_Problem details_
Your answer must consist of exactly the lines below, starting with the line with "It quantifies a" and going on through the line with "Harrell's variational formulation", and nothing else.

_Recorded information_
----------

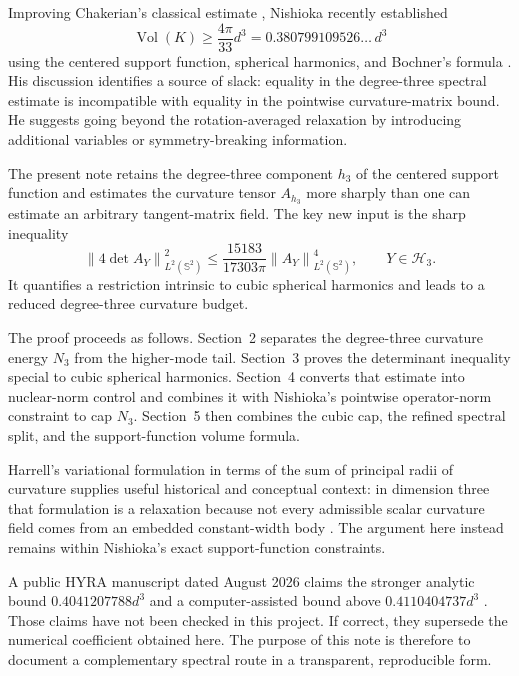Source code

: \documentclass[11pt,reqno]{amsart}
\theoremstyle{remark}
\newcommand{\Sph}{\mathbb S^2}
\newcommand{\Harm}{\mathcal H}
\newcommand{\Vol}{\operatorname{Vol}}
\newcommand{\norm}[1]{\left\lVert #1\right\rVert}
\begin{document}
Improving Chakerian's classical estimate \cite{Chakerian1966}, Nishioka recently established
\[
 \Vol(K)\ge \frac{4\pi}{33}d^3
 =0.380799109526\ldots\,d^3
\]
using the centered support function, spherical harmonics, and Bochner's formula
\cite{Nishioka2027}. His discussion identifies a source of slack: equality in
the degree-three spectral estimate is incompatible with equality in the
pointwise curvature-matrix bound. He suggests going beyond the rotation-averaged
relaxation by introducing additional variables or symmetry-breaking information.

The present note retains the degree-three component $h_3$ of the centered
support function and estimates the curvature tensor $A_{h_3}$ more sharply than
one can estimate an arbitrary tangent-matrix field. The key new input is the
sharp inequality
\begin{equation}\label{eq:key-det-intro}
 \norm{4\det A_Y}_{L^2(\Sph)}^2
 \le \frac{15183}{17303\pi}\norm{A_Y}_{L^2(\Sph)}^4,
 \qquad Y\in\Harm_3.
\end{equation}
It quantifies a restriction intrinsic to cubic spherical harmonics and leads to
a reduced degree-three curvature budget.

The proof proceeds as follows. Section~2 separates the degree-three curvature
energy $N_3$ from the higher-mode tail. Section~3 proves the determinant
inequality special to cubic spherical harmonics. Section~4 converts that
estimate into nuclear-norm control and combines it with Nishioka's pointwise
operator-norm constraint to cap $N_3$. Section~5 then combines the cubic cap,
the refined spectral split, and the support-function volume formula.

Harrell's variational formulation in terms of the sum of principal radii of
curvature supplies useful historical and conceptual context: in dimension three
that formulation is a relaxation because not every admissible scalar curvature
field comes from an embedded constant-width body \cite{Harrell2002,Nishioka2027}.
The argument here instead remains within Nishioka's exact support-function
constraints.

A public HYRA manuscript dated August 2026 claims the stronger analytic bound
$0.4041207788d^3$ and a computer-assisted bound above $0.4110404737d^3$
\cite{HYRA2026}. Those claims have not been checked in this project. If correct,
they supersede the numerical coefficient obtained here. The purpose of this
note is therefore to document a complementary spectral route in a transparent,
reproducible form.
\end{document}
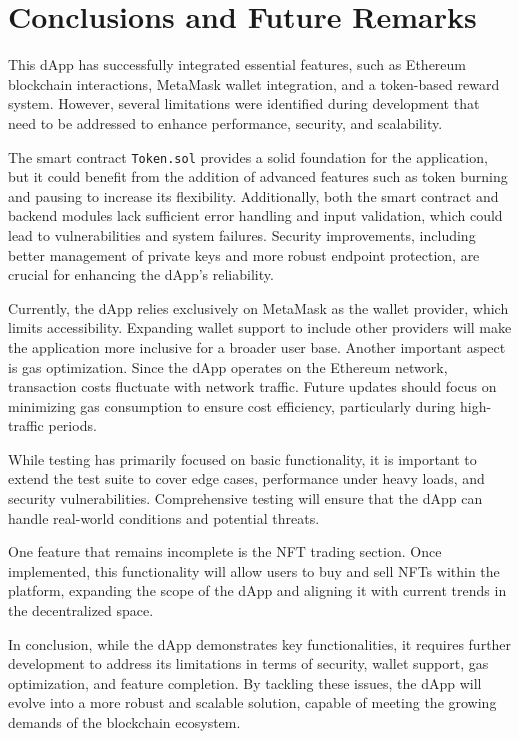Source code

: \documentclass[../main.tex]{subfiles}
\begin{document}
\section{Conclusions and Future Remarks}\label{sec:conclusions}
This dApp has successfully integrated essential features, such as Ethereum blockchain interactions, MetaMask wallet integration, and a token-based reward system. However, several limitations were identified during development that need to be addressed to enhance performance, security, and scalability.

The smart contract \texttt{Token.sol} provides a solid foundation for the application, but it could benefit from the addition of advanced features such as token burning and pausing to increase its flexibility. Additionally, both the smart contract and backend modules lack sufficient error handling and input validation, which could lead to vulnerabilities and system failures. Security improvements, including better management of private keys and more robust endpoint protection, are crucial for enhancing the dApp’s reliability.

Currently, the dApp relies exclusively on MetaMask as the wallet provider, which limits accessibility. Expanding wallet support to include other providers will make the application more inclusive for a broader user base. Another important aspect is gas optimization. Since the dApp operates on the Ethereum network, transaction costs fluctuate with network traffic. Future updates should focus on minimizing gas consumption to ensure cost efficiency, particularly during high-traffic periods.

While testing has primarily focused on basic functionality, it is important to extend the test suite to cover edge cases, performance under heavy loads, and security vulnerabilities. Comprehensive testing will ensure that the dApp can handle real-world conditions and potential threats.

One feature that remains incomplete is the NFT trading section. Once implemented, this functionality will allow users to buy and sell NFTs within the platform, expanding the scope of the dApp and aligning it with current trends in the decentralized space.

In conclusion, while the dApp demonstrates key functionalities, it requires further development to address its limitations in terms of security, wallet support, gas optimization, and feature completion. By tackling these issues, the dApp will evolve into a more robust and scalable solution, capable of meeting the growing demands of the blockchain ecosystem.
\end{document}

----------

_Result of this exercise_
It quantifies a restriction intrinsic to cubic spherical harmonics and leads to
a reduced degree-three curvature budget.

The proof proceeds as follows. Section~2 separates the degree-three curvature
energy $N_3$ from the higher-mode tail. Section~3 proves the determinant
inequality special to cubic spherical harmonics. Section~4 converts that
estimate into nuclear-norm control and combines it with Nishioka's pointwise
operator-norm constraint to cap $N_3$. Section~5 then combines the cubic cap,
the refined spectral split, and the support-function volume formula.

Harrell's variational formulation in terms of the sum of principal radii of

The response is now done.